The weeks between Purim and Pesach are ones of preparation for the Festival of Redemption that we experience during Pesach. The sages presented for us four weeks of special readings on Shabbat in which we take out an additional Torah Scroll for the final reading from the Torah—the Maftir section. The last of these is Shabbat Hachodesh—the Shabbat before the beginning of Nissan— emembering this commandment given to he whole people of Israel, to remember the new month, this being the foundation for keeping the sacrificial calendar.

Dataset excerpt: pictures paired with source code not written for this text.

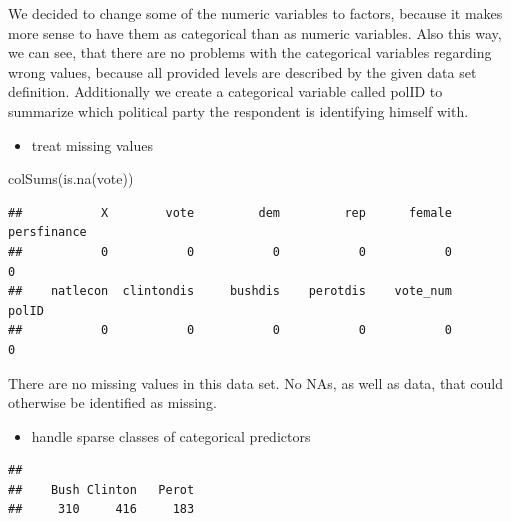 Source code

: \documentclass[
]{article}
\newenvironment{Shaded}{\begin{snugshade}}{\end{snugshade}}
\newcommand{\CommentTok}[1]{\textcolor[rgb]{0.56,0.35,0.01}{\textit{#1}}}
\newcommand{\FunctionTok}[1]{\textcolor[rgb]{0.00,0.00,0.00}{#1}}
\newcommand{\NormalTok}[1]{#1}
\newcommand{\SpecialCharTok}[1]{\textcolor[rgb]{0.00,0.00,0.00}{#1}}
\providecommand{\tightlist}{%
  \setlength{\itemsep}{0pt}\setlength{\parskip}{0pt}}
\begin{document}
We decided to change some of the numeric variables to factors, because
it makes more sense to have them as categorical than as numeric
variables. Also this way, we can see, that there are no problems with
the categorical variables regarding wrong values, because all provided
levels are described by the given data set definition. Additionally we
create a categorical variable called polID to summarize which political
party the respondent is identifying himself with.

\begin{itemize}
\tightlist
\item
  treat missing values
\end{itemize}

\begin{Shaded}
\begin{Highlighting}[]
\FunctionTok{colSums}\NormalTok{(}\FunctionTok{is.na}\NormalTok{(vote))}
\end{Highlighting}
\end{Shaded}

\begin{verbatim}
##           X        vote         dem         rep      female persfinance 
##           0           0           0           0           0           0 
##    natlecon  clintondis     bushdis    perotdis    vote_num       polID 
##           0           0           0           0           0           0
\end{verbatim}

There are no missing values in this data set. No NAs, as well as data,
that could otherwise be identified as missing.

\begin{itemize}
\tightlist
\item
  handle sparse classes of categorical predictors
\end{itemize}

\begin{Shaded}
\end{Shaded}

\begin{verbatim}
## 
##    Bush Clinton   Perot 
##     310     416     183
\end{verbatim}

\begin{Shaded}
\end{Shaded}
\end{document}
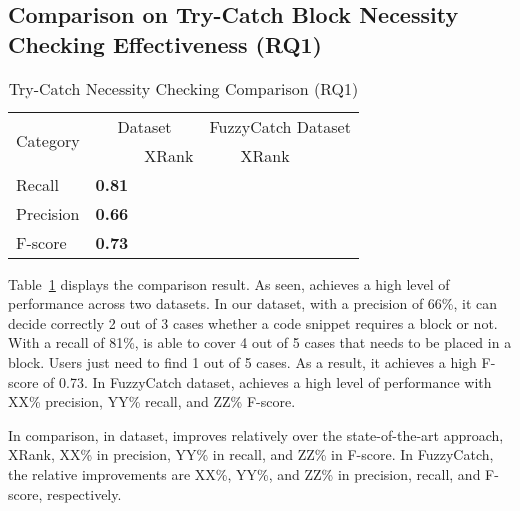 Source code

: \subsection{Comparison on Try-Catch Block Necessity Checking Effectiveness (RQ1)}
\label{sec:rq1}

\begin{table}[t]
  \caption{Try-Catch Necessity Checking Comparison (RQ1)}
  \vspace{-12pt}
	\begin{center}
		\renewcommand{\arraystretch}{1}
		\begin{tabular}{p{1.5cm}<{\centering}|p{1.25cm}<{\centering}p{1.25cm}<{\centering}|p{1.25cm}<{\centering}p{1.25cm}<{\centering}}
			\hline
			\multirow{2}{*}{Category} & \multicolumn{2}{c|}{{\tool} Dataset} & \multicolumn{2}{c}{FuzzyCatch Dataset}\\
			\cline{2-5}
			  & \tool  & XRank & \tool  & XRank\\
			\hline
			Recall    & \textbf{0.81} & &&\\
			Precision & \textbf{0.66} & &&\\
			F-score   & \textbf{0.73} & &&\\
			\hline
		\end{tabular}
		\label{tab:xblock}
	\end{center}
\end{table}


Table~\ref{tab:xblock} displays the comparison result. As seen,
{\tool} achieves a high level of performance across two datasets. In
our dataset, with a precision of 66\%, it can decide correctly 2 out
of 3 cases whether a code snippet requires a  block or
not. With a recall of 81\%, {\tool} is able to cover 4 out of 5 cases
that needs to be placed in a  block. Users just need
to find 1 out of 5 cases. As a result, it achieves a high F-score of
0.73. In FuzzyCatch dataset, {\tool} achieves a high level of
performance with XX\% precision, YY\% recall, and ZZ\% F-score.

In comparison, in {\tool} dataset, {\tool} improves relatively over
the state-of-the-art approach, XRank, XX\% in precision, YY\% in
recall, and ZZ\% in F-score. In FuzzyCatch, the relative improvements
are XX\%, YY\%, and ZZ\% in precision, recall, and F-score,
respectively.

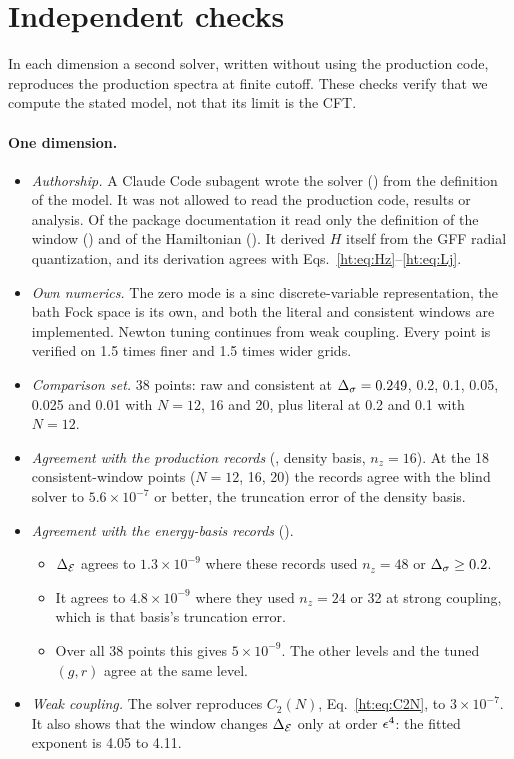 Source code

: \section{Independent checks}\label{ht:sec:checks}
In each dimension a second solver, written without using the production code, reproduces the production spectra at
finite cutoff. These checks verify that we compute the stated model, not that its limit is the CFT.

\paragraph{One dimension.}\label{ht:d1:checks}
\begin{itemize}
\item \emph{Authorship.} A Claude Code subagent wrote the solver ()
 from the definition of the model. It was not allowed to read the production code, results or analysis. Of the
 package documentation it read only the definition of the window () and of the Hamiltonian
 (). It derived $H$ itself from the GFF radial
 quantization, and its derivation agrees with Eqs.~\eqref{ht:eq:Hz}--\eqref{ht:eq:Lj}.
\item \emph{Own numerics.} The zero mode is a sinc discrete-variable representation, the bath Fock space is its own,
 and both the literal and consistent windows are implemented. Newton tuning continues from weak coupling. Every point
 is verified on 1.5 times finer and 1.5 times wider grids.
\item \emph{Comparison set.} 38 points: raw and consistent at $\Ds=0.249$, 0.2, 0.1, 0.05, 0.025 and 0.01 with
 $N=12$, 16 and 20, plus literal at 0.2 and 0.1 with $N=12$.
\item \emph{Agreement with the production records} (, density basis, $n_z=16$). At the 18
 consistent-window points ($N=12$, 16, 20) the records agree with the blind solver to $5.6\times10^{-7}$ or better,
 the truncation error of the density basis.
\item \emph{Agreement with the energy-basis records} ().
 \begin{itemize}
 \item $\DE$ agrees to $1.3\times10^{-9}$ where these records used $n_z=48$ or $\Ds\ge0.2$.
 \item It agrees to $4.8\times10^{-9}$ where they used $n_z=24$ or 32 at strong coupling, which is that basis's
 truncation error.
 \item Over all 38 points this gives $5\times10^{-9}$. The other levels and the tuned $(g,r)$ agree at the same level.
 \end{itemize}
\item \emph{Weak coupling.} The solver reproduces $C_2(N)$, Eq.~\eqref{ht:eq:C2N}, to $3\times10^{-7}$. It also shows
 that the window changes $\DE$ only at order $\eps^4$: the fitted exponent is 4.05 to 4.11.
\end{itemize}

Shabbat Hachodesh reminds us of the unique role Hashem gives to mankind in the creation. He brings the change of seasons, through the gravitational orbit of the Earth around the Sun. He directs us in the Torah that the festivals need to be kept in their proper season, and he directs man to recognize and confirm the beginning of the new month. Man must make sure that the months stay in sync with the seasons, which requires a balancing of the lunar and solar calendars. One without the other will create a calendar that will soon lose it’s purpose, as the various harvest festivals will be kept at times when there is either not a harvest at all or the wrong harvest. Imagine celebrating the barley harvest in the fall at the time of the fruit festivals. He leaves to us to work the festivals into this reality. In Exodus 12:2, he gives his first command to the people of Israel: “This month shall be to you the beginning of months. It shall be the first month of the year to you.” Until now he had given commands to the Avot—the Patriarchs—as individuals, and here he begins to direct the people of Israel as a collective. The whole order of the Torah was dependent on the agreement of the leaders of the people as to when this month would begin.